Thilo Sarrazin / 21.02.2022 / 06:15 / Foto: achgut.com / 200 / Seite ausdrucken

Deutschland, das Schlusslicht

Es geht nur langsam voran, dafür aber schneller denn je bergab in Deutschland. Bei der Bahn, der Post, der Bundeswehr, im Internet. Hat Kanzler Scholz einen Masterplan, wie er das Land sanieren könnte?

Wenn ich in den Achtzigerjahren als Bonner Ministerialbeamter dienstlich nach Frankfurt musste, was einmal in der Woche geschah, nahm ich den Zug um 7:23 Uhr. Er fuhr stets pünktlich ab und kam nach zwei Stunden pünktlich an, auf der Rückfahrt war es genauso. Exakt konnte ich meine Reisezeiten und Termine planen, und bei gelegentlichen Reisen nach Hannover oder München war es nicht anders.
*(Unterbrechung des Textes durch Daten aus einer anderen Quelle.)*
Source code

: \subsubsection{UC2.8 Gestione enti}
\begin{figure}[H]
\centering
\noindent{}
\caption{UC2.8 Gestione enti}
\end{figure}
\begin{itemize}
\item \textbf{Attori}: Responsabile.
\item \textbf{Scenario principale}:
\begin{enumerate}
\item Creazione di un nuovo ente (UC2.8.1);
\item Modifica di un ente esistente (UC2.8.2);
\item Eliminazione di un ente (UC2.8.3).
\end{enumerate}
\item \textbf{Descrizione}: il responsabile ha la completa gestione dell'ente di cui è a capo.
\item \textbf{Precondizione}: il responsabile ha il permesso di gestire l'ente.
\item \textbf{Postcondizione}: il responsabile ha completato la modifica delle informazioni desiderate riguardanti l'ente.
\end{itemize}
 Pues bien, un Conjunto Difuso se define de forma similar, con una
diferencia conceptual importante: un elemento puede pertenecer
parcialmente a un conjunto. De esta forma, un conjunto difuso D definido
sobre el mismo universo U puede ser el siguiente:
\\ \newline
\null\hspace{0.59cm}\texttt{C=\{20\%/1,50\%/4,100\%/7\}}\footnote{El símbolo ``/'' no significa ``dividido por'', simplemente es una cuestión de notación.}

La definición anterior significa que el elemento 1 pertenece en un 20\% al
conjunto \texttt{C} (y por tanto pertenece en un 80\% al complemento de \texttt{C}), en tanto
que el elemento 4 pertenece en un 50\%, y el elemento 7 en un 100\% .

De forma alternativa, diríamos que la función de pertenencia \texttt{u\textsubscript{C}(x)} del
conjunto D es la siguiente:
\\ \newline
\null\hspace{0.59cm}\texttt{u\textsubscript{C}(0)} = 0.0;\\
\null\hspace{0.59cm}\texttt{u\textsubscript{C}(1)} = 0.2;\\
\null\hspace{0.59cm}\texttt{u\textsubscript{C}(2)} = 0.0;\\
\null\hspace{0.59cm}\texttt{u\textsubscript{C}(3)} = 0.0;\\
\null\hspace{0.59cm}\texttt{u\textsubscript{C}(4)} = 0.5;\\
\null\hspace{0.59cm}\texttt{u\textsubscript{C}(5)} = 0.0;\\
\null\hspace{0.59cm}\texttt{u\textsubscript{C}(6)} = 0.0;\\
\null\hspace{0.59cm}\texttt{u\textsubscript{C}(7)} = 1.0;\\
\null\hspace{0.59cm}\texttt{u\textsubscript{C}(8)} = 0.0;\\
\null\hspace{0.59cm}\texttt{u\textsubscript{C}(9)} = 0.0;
Auf die Bahn war unbedingter Verlass.

Das Management bestand aus durchschnittlich bezahlten, aber sehr gut ausgebildeten Beamten, die einfach nur das taten, was sie verstanden, nämlich Züge fahren und das ganze komplizierte System ingenieurmäßig in Schuss zu halten. Damals arbeiteten in der Frankfurter Hauptverwaltung der Bahn 350 Mitarbeiter, heute sind es in den Bahnzentralen in Berlin und Frankfurt mehr als 3.000 Mitarbeiter, und über ihnen schwebt ein mit Millionengehältern bezahlter Vorstand, von denen keiner mehr eine originäre Bahnkompetenz hat.

Die von den Bundesbahnzentralämtern entwickelten Loks und Waggons hielten 50 Jahre lang, sie waren quasi unkaputtbar, und übel ging es dem Lieferanten, der Schrott ablieferte. Auch in den damals noch viel strengeren Wintern fuhr die Bahn pünktlich. Es gab einen funktionierenden Winterdienst, der von eigenen Mitarbeitern durchgeführt wurde und bei Wind und Wetter um vier Uhr morgens auf die Strecke ging. Auch bei Stürmen funktionierte die Bahn weiter, denn Äste und Bäume, die auf die Leitungen und Gleise hätten fallen können, waren längst vorher abgeschnitten worden.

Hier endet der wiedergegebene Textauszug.